WORK INSTRUCTION:
This task requires every entry to be set down again exactly.

PROVIDED MATERIAL:
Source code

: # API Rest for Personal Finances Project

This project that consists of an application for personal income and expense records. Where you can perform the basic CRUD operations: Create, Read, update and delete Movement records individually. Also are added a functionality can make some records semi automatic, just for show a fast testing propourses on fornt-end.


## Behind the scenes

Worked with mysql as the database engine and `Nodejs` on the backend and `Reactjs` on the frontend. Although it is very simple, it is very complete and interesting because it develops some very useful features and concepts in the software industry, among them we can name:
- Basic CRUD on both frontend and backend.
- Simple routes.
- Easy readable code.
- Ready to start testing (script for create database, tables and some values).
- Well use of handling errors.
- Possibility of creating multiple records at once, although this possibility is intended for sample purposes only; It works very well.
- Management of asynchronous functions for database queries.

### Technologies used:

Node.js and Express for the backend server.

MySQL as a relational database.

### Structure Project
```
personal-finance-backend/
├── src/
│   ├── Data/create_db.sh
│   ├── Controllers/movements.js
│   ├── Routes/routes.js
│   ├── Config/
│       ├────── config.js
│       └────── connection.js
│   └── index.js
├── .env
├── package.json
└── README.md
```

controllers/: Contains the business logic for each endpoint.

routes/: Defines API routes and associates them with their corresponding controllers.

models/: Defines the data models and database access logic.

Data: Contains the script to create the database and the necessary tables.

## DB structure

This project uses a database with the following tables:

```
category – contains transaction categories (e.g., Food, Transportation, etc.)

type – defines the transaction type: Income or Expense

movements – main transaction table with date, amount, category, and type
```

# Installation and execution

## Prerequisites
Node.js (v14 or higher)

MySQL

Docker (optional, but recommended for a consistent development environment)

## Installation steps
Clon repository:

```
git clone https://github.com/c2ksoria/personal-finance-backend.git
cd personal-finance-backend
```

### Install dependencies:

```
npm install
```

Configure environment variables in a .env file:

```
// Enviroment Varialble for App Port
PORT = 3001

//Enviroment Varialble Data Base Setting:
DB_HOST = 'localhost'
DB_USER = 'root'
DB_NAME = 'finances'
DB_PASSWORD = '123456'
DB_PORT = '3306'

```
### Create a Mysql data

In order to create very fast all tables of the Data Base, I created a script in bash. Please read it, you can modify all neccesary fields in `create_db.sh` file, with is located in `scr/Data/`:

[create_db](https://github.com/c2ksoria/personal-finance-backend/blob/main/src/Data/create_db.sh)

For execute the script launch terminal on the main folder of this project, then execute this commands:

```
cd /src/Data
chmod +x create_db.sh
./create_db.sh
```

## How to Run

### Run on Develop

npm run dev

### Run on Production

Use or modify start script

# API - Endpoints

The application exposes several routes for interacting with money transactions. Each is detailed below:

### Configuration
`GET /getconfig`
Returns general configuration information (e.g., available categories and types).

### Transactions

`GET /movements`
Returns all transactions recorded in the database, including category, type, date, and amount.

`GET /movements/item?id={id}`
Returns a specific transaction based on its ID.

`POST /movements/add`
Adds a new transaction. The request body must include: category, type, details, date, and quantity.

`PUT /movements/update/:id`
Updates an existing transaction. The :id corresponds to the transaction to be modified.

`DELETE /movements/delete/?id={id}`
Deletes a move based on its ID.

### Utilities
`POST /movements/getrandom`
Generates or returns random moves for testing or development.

PROBLEM SOLUTION:
Source code

: # API Rest for Personal Finances Project

This project that consists of an application for personal income and expense records. Where you can perform the basic CRUD operations: Create, Read, update and delete Movement records individually. Also are added a functionality can make some records semi automatic, just for show a fast testing propourses on fornt-end.


## Behind the scenes

Worked with mysql as the database engine and `Nodejs` on the backend and `Reactjs` on the frontend. Although it is very simple, it is very complete and interesting because it develops some very useful features and concepts in the software industry, among them we can name:
- Basic CRUD on both frontend and backend.
- Simple routes.
- Easy readable code.
- Ready to start testing (script for create database, tables and some values).
- Well use of handling errors.
- Possibility of creating multiple records at once, although this possibility is intended for sample purposes only; It works very well.
- Management of asynchronous functions for database queries.

### Technologies used:

Node.js and Express for the backend server.

MySQL as a relational database.

### Structure Project
```
personal-finance-backend/
├── src/
│   ├── Data/create_db.sh
│   ├── Controllers/movements.js
│   ├── Routes/routes.js
│   ├── Config/
│       ├────── config.js
│       └────── connection.js
│   └── index.js
├── .env
├── package.json
└── README.md
```

controllers/: Contains the business logic for each endpoint.

routes/: Defines API routes and associates them with their corresponding controllers.

models/: Defines the data models and database access logic.

Data: Contains the script to create the database and the necessary tables.

## DB structure

This project uses a database with the following tables:

```
category – contains transaction categories (e.g., Food, Transportation, etc.)

type – defines the transaction type: Income or Expense

movements – main transaction table with date, amount, category, and type
```

# Installation and execution

## Prerequisites
Node.js (v14 or higher)

MySQL

Docker (optional, but recommended for a consistent development environment)

## Installation steps
Clon repository:

```
git clone https://github.com/c2ksoria/personal-finance-backend.git
cd personal-finance-backend
```

### Install dependencies:

```
npm install
```

Configure environment variables in a .env file:

```
// Enviroment Varialble for App Port
PORT = 3001

//Enviroment Varialble Data Base Setting:
DB_HOST = 'localhost'
DB_USER = 'root'
DB_NAME = 'finances'
DB_PASSWORD = '123456'
DB_PORT = '3306'

```
### Create a Mysql data

In order to create very fast all tables of the Data Base, I created a script in bash. Please read it, you can modify all neccesary fields in `create_db.sh` file, with is located in `scr/Data/`:

[create_db](https://github.com/c2ksoria/personal-finance-backend/blob/main/src/Data/create_db.sh)

For execute the script launch terminal on the main folder of this project, then execute this commands:

```
cd /src/Data
chmod +x create_db.sh
./create_db.sh
```

## How to Run

### Run on Develop

npm run dev

### Run on Production

Use or modify start script

# API - Endpoints

The application exposes several routes for interacting with money transactions. Each is detailed below:

### Configuration
`GET /getconfig`
Returns general configuration information (e.g., available categories and types).

### Transactions

`GET /movements`
Returns all transactions recorded in the database, including category, type, date, and amount.

`GET /movements/item?id={id}`
Returns a specific transaction based on its ID.

`POST /movements/add`
Adds a new transaction. The request body must include: category, type, details, date, and quantity.

`PUT /movements/update/:id`
Updates an existing transaction. The :id corresponds to the transaction to be modified.

`DELETE /movements/delete/?id={id}`
Deletes a move based on its ID.

### Utilities
`POST /movements/getrandom`
Generates or returns random moves for testing or development.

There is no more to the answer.